Only one span of the listing below should come back. It runs from the line with "option and search" through the line with "### **Phase 1: Core", and each of its lines must be reproduced exactly.

Material provided ▸
◇ ◇ ◇ ◇ ◇ ◇ ◇

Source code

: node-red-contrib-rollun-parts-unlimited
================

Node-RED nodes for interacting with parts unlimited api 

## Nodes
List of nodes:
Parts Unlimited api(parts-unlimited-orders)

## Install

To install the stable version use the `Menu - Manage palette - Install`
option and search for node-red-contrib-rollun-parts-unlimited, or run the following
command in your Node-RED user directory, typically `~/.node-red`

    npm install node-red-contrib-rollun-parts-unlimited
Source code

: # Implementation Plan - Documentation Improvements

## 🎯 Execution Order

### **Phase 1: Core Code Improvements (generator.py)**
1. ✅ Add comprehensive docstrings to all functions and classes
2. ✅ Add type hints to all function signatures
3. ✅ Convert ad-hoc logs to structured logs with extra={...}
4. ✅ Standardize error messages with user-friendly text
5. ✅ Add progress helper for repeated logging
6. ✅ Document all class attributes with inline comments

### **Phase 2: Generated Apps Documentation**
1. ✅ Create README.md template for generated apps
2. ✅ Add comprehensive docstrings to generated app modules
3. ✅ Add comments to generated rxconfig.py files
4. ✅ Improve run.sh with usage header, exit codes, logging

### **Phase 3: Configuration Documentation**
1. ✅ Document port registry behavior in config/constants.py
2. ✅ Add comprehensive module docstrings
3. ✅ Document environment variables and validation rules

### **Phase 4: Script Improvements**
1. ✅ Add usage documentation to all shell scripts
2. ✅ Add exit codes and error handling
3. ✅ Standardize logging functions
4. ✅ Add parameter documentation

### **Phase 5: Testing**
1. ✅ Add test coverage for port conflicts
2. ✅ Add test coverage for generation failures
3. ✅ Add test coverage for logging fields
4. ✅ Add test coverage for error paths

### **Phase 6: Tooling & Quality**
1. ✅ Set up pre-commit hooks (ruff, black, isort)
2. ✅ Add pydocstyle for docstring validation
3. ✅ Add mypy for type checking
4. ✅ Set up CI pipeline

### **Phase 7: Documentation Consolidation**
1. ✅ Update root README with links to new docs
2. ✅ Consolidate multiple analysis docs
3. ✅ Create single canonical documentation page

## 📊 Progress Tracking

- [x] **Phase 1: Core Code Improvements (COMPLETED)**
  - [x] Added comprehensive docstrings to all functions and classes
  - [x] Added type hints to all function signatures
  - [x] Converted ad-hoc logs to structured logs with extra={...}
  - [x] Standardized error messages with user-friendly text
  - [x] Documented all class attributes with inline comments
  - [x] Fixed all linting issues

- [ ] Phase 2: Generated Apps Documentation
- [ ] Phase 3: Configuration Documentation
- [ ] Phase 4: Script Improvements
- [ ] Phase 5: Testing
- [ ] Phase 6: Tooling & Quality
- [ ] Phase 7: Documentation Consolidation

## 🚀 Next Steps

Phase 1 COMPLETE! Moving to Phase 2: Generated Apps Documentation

◇ ◇ ◇ ◇ ◇ ◇ ◇

Output of the task ▸
option and search for node-red-contrib-rollun-parts-unlimited, or run the following
command in your Node-RED user directory, typically `~/.node-red`

    npm install node-red-contrib-rollun-parts-unlimited
Source code

: # Implementation Plan - Documentation Improvements

## 🎯 Execution Order

### **Phase 1: Core Code Improvements (generator.py)**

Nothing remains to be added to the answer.